Riga OMON: from the Baltic to Tyumen

Riga riot police received even greater fame than its Lithuanian counterparts. A special police unit was created in Riga - the capital of the Latvian SSR, October 3 1988 - in accordance with the order of the Minister of Internal Affairs of the USSR Alexander Vlasov to create special police units. The first squad leader was Edgar Ivanovich Lymar. Initially, the size of the detachment was determined in 148 positions, including 20 - officers. Recruited in the detachment of the police officers of the patrol and patrol service, the most prepared in terms of physical and combat training, to perform the tasks of curbing riots and group crimes. In addition, a number of officers from other police units, including former "Afghans" - war veterans in Afghanistan, joined the squad. Among them was the future commander of the detachment, Cheslav Mlynnik, who headed the division in February 1991. Cheslav Gennadyevich Mlynnik was born on July 28 1960 in the village of Lugomovichi, Grodno Region, Belorussian SSR. His youth was shaped like many children from working families — a secondary school, working as a mechanic at a branch of the RAF plant in Jelgava, then recruiting into the Soviet Army. The physically developed Mlynnik was sent to serve in the Airborne Forces, from December 25 1979 he was part of the 103 Vitebsk Airborne Division in Afghanistan, took part in the fighting, during which showed high moral and combat qualities. After demobilization, Mlynnik was asked to join the internal affairs agencies. He worked in the Bausk District Department of the Interior of the Latvian SSR, in 1984 he graduated in absentia from the Riga Secondary Special School of the USSR Ministry of Internal Affairs, and in 1988 he graduated from the Minsk Higher School of the Ministry of Internal Affairs of the USSR. In the bodies of the Ministry of Internal Affairs, Mlynnik held the posts of driver, district inspector, operative of the criminal investigation department and operative of the operational department of the corrective labor institution. In 1988, the town of Mlynnik, as a paratrooper and combatant, was sent to serve in the Riga OMON. The personnel in the unit of the Riga riot police got close-knit, patriotic, loyal to the Soviet oath.

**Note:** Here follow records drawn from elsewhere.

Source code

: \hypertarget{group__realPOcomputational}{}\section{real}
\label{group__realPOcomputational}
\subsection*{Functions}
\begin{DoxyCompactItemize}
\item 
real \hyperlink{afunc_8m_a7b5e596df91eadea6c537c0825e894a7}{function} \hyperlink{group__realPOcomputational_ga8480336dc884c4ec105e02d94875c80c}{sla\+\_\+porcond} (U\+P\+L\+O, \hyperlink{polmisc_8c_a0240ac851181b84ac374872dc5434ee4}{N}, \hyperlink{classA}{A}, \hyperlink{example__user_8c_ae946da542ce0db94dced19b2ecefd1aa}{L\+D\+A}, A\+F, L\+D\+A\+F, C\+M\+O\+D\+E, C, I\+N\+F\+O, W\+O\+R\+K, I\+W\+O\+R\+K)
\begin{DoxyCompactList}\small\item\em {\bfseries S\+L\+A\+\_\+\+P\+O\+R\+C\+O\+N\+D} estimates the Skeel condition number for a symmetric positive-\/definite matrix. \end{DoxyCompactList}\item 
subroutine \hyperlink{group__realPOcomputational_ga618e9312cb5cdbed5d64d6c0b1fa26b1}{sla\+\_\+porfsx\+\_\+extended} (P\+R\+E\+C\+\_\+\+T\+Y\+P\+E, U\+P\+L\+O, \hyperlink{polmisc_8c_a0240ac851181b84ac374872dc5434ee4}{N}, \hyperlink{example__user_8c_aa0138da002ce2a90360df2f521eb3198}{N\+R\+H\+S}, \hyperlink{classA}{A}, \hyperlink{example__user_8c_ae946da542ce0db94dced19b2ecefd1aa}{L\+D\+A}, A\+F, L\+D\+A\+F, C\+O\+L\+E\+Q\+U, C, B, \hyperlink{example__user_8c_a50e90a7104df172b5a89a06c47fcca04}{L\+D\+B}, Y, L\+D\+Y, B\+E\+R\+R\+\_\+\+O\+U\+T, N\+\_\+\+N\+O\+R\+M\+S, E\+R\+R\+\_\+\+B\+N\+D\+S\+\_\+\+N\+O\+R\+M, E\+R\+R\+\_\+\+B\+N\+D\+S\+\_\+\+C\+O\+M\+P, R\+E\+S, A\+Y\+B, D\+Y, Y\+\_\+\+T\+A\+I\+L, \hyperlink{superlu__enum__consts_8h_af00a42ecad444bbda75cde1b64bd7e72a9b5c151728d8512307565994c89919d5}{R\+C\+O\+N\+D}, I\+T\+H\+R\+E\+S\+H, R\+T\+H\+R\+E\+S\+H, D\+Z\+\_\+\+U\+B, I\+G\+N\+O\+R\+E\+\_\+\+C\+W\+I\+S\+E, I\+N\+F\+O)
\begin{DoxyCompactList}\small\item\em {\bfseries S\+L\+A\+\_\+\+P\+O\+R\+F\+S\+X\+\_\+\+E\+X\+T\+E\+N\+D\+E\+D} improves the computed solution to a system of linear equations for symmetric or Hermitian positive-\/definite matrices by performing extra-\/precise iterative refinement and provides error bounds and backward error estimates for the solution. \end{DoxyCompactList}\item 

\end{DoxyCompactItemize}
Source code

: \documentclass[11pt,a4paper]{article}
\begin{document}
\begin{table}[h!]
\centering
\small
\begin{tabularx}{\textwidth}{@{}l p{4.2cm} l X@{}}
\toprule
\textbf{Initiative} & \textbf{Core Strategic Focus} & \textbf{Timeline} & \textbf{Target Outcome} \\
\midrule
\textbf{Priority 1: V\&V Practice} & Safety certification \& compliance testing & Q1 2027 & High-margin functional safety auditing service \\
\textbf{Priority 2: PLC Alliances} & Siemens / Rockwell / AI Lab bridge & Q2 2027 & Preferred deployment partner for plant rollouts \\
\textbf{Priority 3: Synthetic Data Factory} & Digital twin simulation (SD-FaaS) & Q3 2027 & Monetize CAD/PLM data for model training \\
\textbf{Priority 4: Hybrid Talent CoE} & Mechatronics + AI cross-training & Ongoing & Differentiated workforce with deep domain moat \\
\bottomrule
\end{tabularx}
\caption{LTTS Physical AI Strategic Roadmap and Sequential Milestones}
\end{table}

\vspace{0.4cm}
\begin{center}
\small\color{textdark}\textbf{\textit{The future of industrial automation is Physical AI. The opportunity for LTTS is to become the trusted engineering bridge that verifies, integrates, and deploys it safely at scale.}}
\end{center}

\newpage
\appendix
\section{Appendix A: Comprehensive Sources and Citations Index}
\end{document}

When the Latvian Sejm declared Latvia's independence from the USSR, the riot police realized that it was time to act. In January, the 1991 of the Riga OMON occupied the buildings of the Press and Telegraph House and the Ministry of the Interior of Latvia. On January 15, riot police disarmed the Vecmilgravis police station, on January 16 took 42 machine gun, 215 pistols, 5 machine guns, 4 sniper rifles, 2 grenade launcher and ammunition in the building of the Riga faculty of the Minsk Higher School of the MIA of the USSR. In response to the actions of the Riga Special Police Force, which ceased to obey the Latvian Ministry of Internal Affairs, Latvian Interior Minister Alois Vaznis sent a telegram to the USSR Ministry of Internal Affairs stating that he orders subordinate officers of the Ministry of Internal Affairs of Latvia to open fire on OMON fighters who are closer to 50 meters of Latvia’s Interior Ministry objects . The USSR Ministry of Internal Affairs sent this telegram to the command of the Riga OMON. Indeed, the situation in the Latvian capital was tense. On the night of January with 19 on 20, a riot police post in the Press House was shelled. Riot policemen managed to stop the minibus, in which there were Latvian warriors. All of them were taken to the riot base in Vecmilgravis. The detainees decided to transport to the building of the prosecutor's office, but during a trip to the riot police they opened fire. As a result of the ensuing battle, riot police without losses were able to seize the building of the Latvian Interior Ministry. In addition, riot police attacked the customs posts, which were established by Latvian separatists on the land borders of the republic - ostensibly to protect the domestic market of the republic from the expansion of Soviet goods. According to official data, only in the summer of 1991 was 23 attacked Latvian customs posts, not only at the land borders of the republic, but also at the Riga airport and at the Riga railway station. Riga riot police are accused of attacking Lithuanian customs in Medininkai.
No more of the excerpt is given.